Community-based clinics use volunteers to provide care and charge little to nothing for patients who have no other means of accessing health care. Georgia's charity clinics provide between $200 and $400 million annually in uncompensated care, according to a 2005 state auditor's report. That amount will likely be even greater this year because of the rising number of unemployed.
Washington politicians should recognize the important and mostly invisible role these clinics play in the American health care delivery system and examine how they save taxpayer money. In 2008, the nation's 1,200 charity clinics served 4 million patients. That's 4 million patients, often without the ability to pay, who didn't use the government as a source for their health care.
These facts should prompt President Obama to give charity clinics a seat at the table to help devise a healthcare strategy for the 21st Century.
But there are other reasons as well. During the 2008 campaign, Obama stressed making preventive medicine more accessible.
At charity clinics, there is a significant focus on disease prevention, especially diabetes, hypertension and cardiovascular disease. Medications are dispensed or drug discount cards are distributed to patients with directions for low-cost generics. This keeps patients from developing more serious conditions that are far more costly and difficult to treat. Other reasons:
- Charity clinics are sponsored by the private sector, such as churches, medical societies, Lion's Clubs and other community groups. They don't get entangled in the mess and costs of government bureaucracy when dispensing health care. It's a simple delivery system.

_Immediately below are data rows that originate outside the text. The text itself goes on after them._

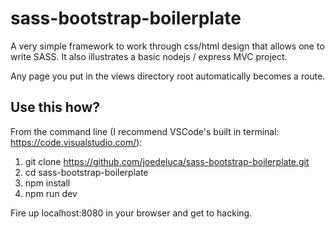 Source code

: # sass-bootstrap-boilerplate
A very simple framework to work through css/html design that allows one to write SASS. It also illustrates a basic nodejs / express MVC project.

Any page you put in the views directory root automatically becomes a route. 

## Use this how?
From the command line (I recommend VSCode's built in terminal: https://code.visualstudio.com/):
1. git clone https://github.com/joedeluca/sass-bootstrap-boilerplate.git
2. cd sass-bootstrap-boilerplate
3. npm install
4. npm run dev

Fire up localhost:8080 in your browser and get to hacking.

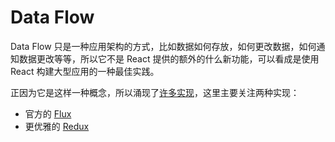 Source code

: # Data Flow

Data Flow
只是一种应用架构的方式，比如数据如何存放，如何更改数据，如何通知数据更改等等，所以它不是 React
提供的额外的什么新功能，可以看成是使用 React
构建大型应用的一种最佳实践。

正因为它是这样一种概念，所以涌现了[许多实现](https://github.com/enaqx/awesome-react#flux)，这里主要关注两种实现：

- 官方的 [Flux](http://facebook.github.io/flux/docs/overview.html)
- 更优雅的 [Redux](https://github.com/rackt/redux)
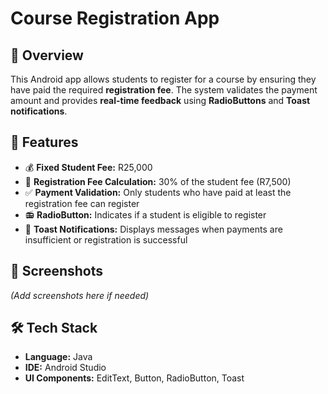 #  Course Registration App  

## 📌 Overview  
This Android app allows students to register for a course by ensuring they have paid the required **registration fee**. The system validates the payment amount and provides **real-time feedback** using **RadioButtons** and **Toast notifications**.  

## 🔧 Features  
- 💰 **Fixed Student Fee:** R25,000  
- 🔢 **Registration Fee Calculation:** 30% of the student fee (R7,500)  
- ✅ **Payment Validation:** Only students who have paid at least the registration fee can register  
- 📻 **RadioButton:** Indicates if a student is eligible to register  
- 🚀 **Toast Notifications:** Displays messages when payments are insufficient or registration is successful  

## 📱 Screenshots  
*(Add screenshots here if needed)*  

## 🛠️ Tech Stack  
- **Language:** Java
- **IDE:** Android Studio
- **UI Components:** EditText, Button, RadioButton, Toast
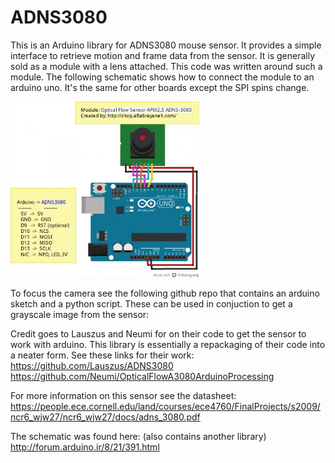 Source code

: # ADNS3080
This is an Arduino library for ADNS3080 mouse sensor. It provides a simple interface to retrieve motion and frame data from the sensor. It is generally sold as a module with a lens attached. This code was written around such a module. The following schematic shows how to connect the module to an arduino uno. It's the same for other boards except the SPI spins change. 

<img src = "ADNS3080_arduino_wiring.jpg" width = "60%" height = "60%"> 

To focus the camera see the following github repo that contains an arduino sketch and a python script. These can be used in conjuction to get a grayscale image from the sensor:  


Credit goes to Lauszus and Neumi for on their code to get the sensor to work with arduino. This library is essentially a repackaging of their code into a neater form. See these links for their work:  
https://github.com/Lauszus/ADNS3080  
https://github.com/Neumi/OpticalFlowA3080ArduinoProcessing

For more information on this sensor see the datasheet:  
https://people.ece.cornell.edu/land/courses/ece4760/FinalProjects/s2009/ncr6_wjw27/ncr6_wjw27/docs/adns_3080.pdf

The schematic was found here: (also contains another library)  
http://forum.arduino.ir/8/21/391.html
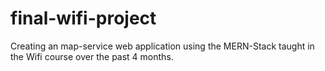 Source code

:# final-wifi-project
Creating an map-service web application using the MERN-Stack taught in the Wifi course over the past 4 months.
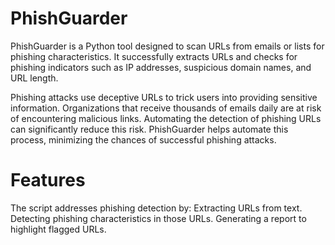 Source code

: # PhishGuarder
PhishGuarder is a Python tool designed to scan URLs from emails or lists for phishing characteristics. It successfully extracts URLs and checks for phishing indicators such as IP addresses, suspicious domain names, and URL length.

Phishing attacks use deceptive URLs to trick users into providing sensitive information. Organizations that receive thousands of emails daily are at risk of encountering malicious links. Automating the detection of phishing URLs can significantly reduce this risk. PhishGuarder helps automate this process, minimizing the chances of successful phishing attacks.

# Features
The script addresses phishing detection by:
Extracting URLs from text.
Detecting phishing characteristics in those URLs.
Generating a report to highlight flagged URLs.

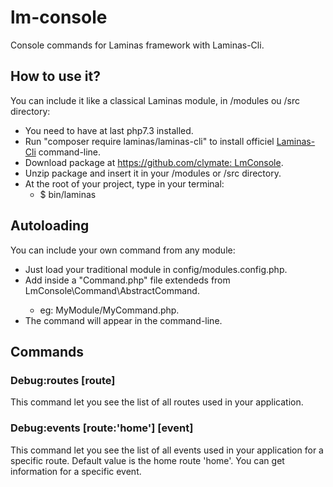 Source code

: lm-console
==========
Console commands for Laminas framework with Laminas-Cli.

How to use it?
--------------
You can include it like a classical Laminas module, in /modules ou /src directory:
* You need to have at last php7.3 installed.
* Run "composer require laminas/laminas-cli" to install officiel [Laminas-Cli](https://github.com/laminas/laminas-cli) command-line.
* Download package at [https://github.com/clymate: LmConsole](https://github.com/clymate/lm-console/archive/master.zip).
* Unzip package and insert it in your /modules or /src directory.
* At the root of your project, type in your terminal:
    * $ bin/laminas

Autoloading
-----------
You can include your own command from any module:
* Just load your traditional module in config/modules.config.php.
* Add inside a "<filename>Command.php" file extendeds from LmConsole\Command\AbstractCommand.
    * eg: MyModule/MyCommand.php.
* The command will appear in the command-line.

Commands
--------
### Debug:routes [route]
This command let you see the list of all routes used in your application.

### Debug:events [route:'home'] [event]
This command let you see the list of all events used in your application for a specific route.
Default value is the home route 'home'.
You can get information for a specific event. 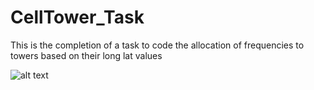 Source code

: # CellTower_Task
This is the completion of a task to code the allocation of frequencies to towers based on their long lat values

![alt text]([image_url](https://github.com/PSage01/CellTower_Task/blob/Development/Graph.png)https://github.com/PSage01/CellTower_Task/blob/Development/Graph.png)
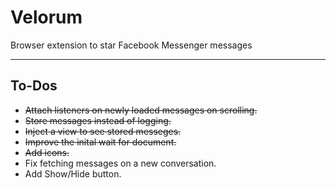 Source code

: # Velorum

 Browser extension to star Facebook Messenger messages

---

## To-Dos

* ~~Attach listeners on newly loaded messages on scrolling.~~
* ~~Store messages instead of logging.~~
* ~~Inject a view to see stored messeges.~~
* ~~Improve the inital wait for document.~~
* ~~Add icons.~~
* Fix fetching messages on a new conversation.
* Add Show/Hide button. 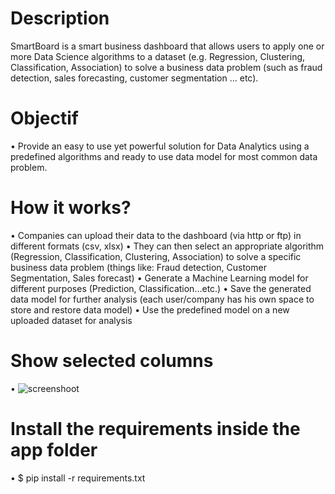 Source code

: # Description
SmartBoard is a smart business dashboard that allows users to apply one or more Data Science algorithms to a dataset (e.g. Regression, Clustering, Classification, Association) to solve a business data problem (such as fraud detection, sales forecasting, customer segmentation ... etc).
#	Objectif
•	Provide an easy to use yet powerful solution for Data Analytics using a predefined algorithms and ready to use data model  for most common data problem. 
#	How it works?
•	Companies can upload their data to the dashboard (via http or ftp) in different formats (csv, xlsx)
•	They can then select an appropriate algorithm (Regression, Classification, Clustering, Association) to solve a specific business data problem (things like: Fraud detection, Customer Segmentation, Sales forecast)
•	Generate a Machine Learning model for different purposes (Prediction, Classification…etc.)
•	Save the generated data model for further analysis (each user/company has his own space to store and restore data model)
•	Use the predefined model on a new uploaded dataset for analysis
# Show selected columns
• ![screenshoot](../showcolumns.PNG)


# Install the requirements inside the app folder
• $ pip install -r requirements.txt
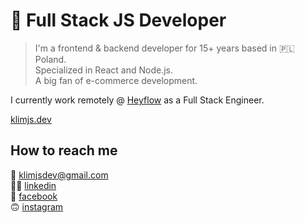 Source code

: # 🦀 Full Stack JS Developer

> I'm a frontend & backend developer for 15+ years based in 🇵🇱 Poland.  
> Specialized in React and Node.js.  
> A big fan of e-commerce development.

I currently work remotely @ [Heyflow](https://heyflow.com) as a Full Stack Engineer.

[klimjs.dev](https://klimjs.dev)

## How to reach me
📧 klimjsdev@gmail.com  
👨‍💻 [linkedin](https://www.linkedin.com/in/klimjs)  
💬 [facebook](https://www.facebook.com/klim.semenov)  
🙃 [instagram](https://www.instagram.com/klimjs)

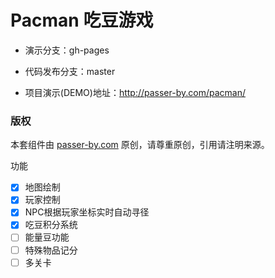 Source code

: # Pacman 吃豆游戏

- 演示分支：gh-pages

- 代码发布分支：master

- 项目演示(DEMO)地址：http://passer-by.com/pacman/

### 版权
本套组件由 [passer-by.com](http://passer-by.com/) 原创，请尊重原创，引用请注明来源。

功能

- [x] 地图绘制
- [x] 玩家控制
- [x] NPC根据玩家坐标实时自动寻径
- [x] 吃豆积分系统
- [ ] 能量豆功能
- [ ] 特殊物品记分
- [ ] 多关卡
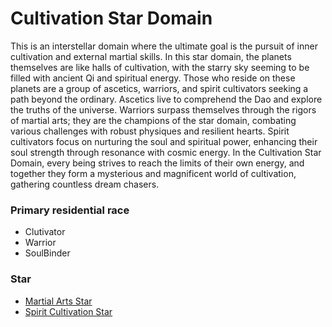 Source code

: # Cultivation Star Domain

This is an interstellar domain where the ultimate goal is the pursuit of inner cultivation and external martial skills. In this star domain, the planets themselves are like halls of cultivation, with the starry sky seeming to be filled with ancient Qi and spiritual energy. Those who reside on these planets are a group of ascetics, warriors, and spirit cultivators seeking a path beyond the ordinary. Ascetics live to comprehend the Dao and explore the truths of the universe. Warriors surpass themselves through the rigors of martial arts; they are the champions of the star domain, combating various challenges with robust physiques and resilient hearts. Spirit cultivators focus on nurturing the soul and spiritual power, enhancing their soul strength through resonance with cosmic energy. In the Cultivation Star Domain, every being strives to reach the limits of their own energy, and together they form a mysterious and magnificent world of cultivation, gathering countless dream chasers.

### Primary residential race
- Clutivator
- Warrior
- SoulBinder

### Star
- [Martial Arts Star](MartialArtsStar.md)
- [Spirit Cultivation Star](SpiritCultivationStar.md)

- The Congressional Budget Office last month reported that 36 million Americans would still remain uninsured even if the Senate's $1.6 trillion health care proposal passed. It is most likely charity clinics will wind up taking care of many of those remaining uninsured patients.
- The uninsured receive about $1,500 in free health care annually, according to the National Center for Policy Analysis. Some of that care is being dispensed at charity clinics.
- Hospitals throughout the country are turning away patients with non-life threatening emergencies - they have to. Large hospitals in particular report overcrowding and long waits in their emergency rooms, forcing them to divert patients. This makes charity clinics a more viable option for non-emergency care, since the majority provide patients a home for ongoing primary care.
As one of his first initiatives as president, Obama pushed to expand a national service corps by calling for more citizen participation in community service. What better way for citizens to give back to their neighbors than to volunteer at a charity clinic as a staffer or medical professional?
The federal government could support charity clinics by encouraging education partnerships with medical training facilities, offer block grants to cover administrative costs, incentives for drug companies to donate pharmaceuticals and broader medical malpractice protection for physicians and other providers who volunteer their time.
The issue of the uninsured is only going to get worse as the nation's unemployment rate approaches double digits. Many Americans who have lost their health insurance and can't afford COBRA or a temporary health policy are showing up at charity clinics.
Until we find solutions to get more Americans covered by health insurance, the federal government needs to encourage the creation and stabilization of additional charity clinics run by the private sector and staffed by physicians, nurses and dentists who donate their time and are experts.
It's a cost-effective solution that fits into our new president's challenge to return to a spirit of giving.
(Ross Mason is president of the board of directors of Georgia Free Clinic Network and a senior fellow at the Georgia Public Policy Foundation.)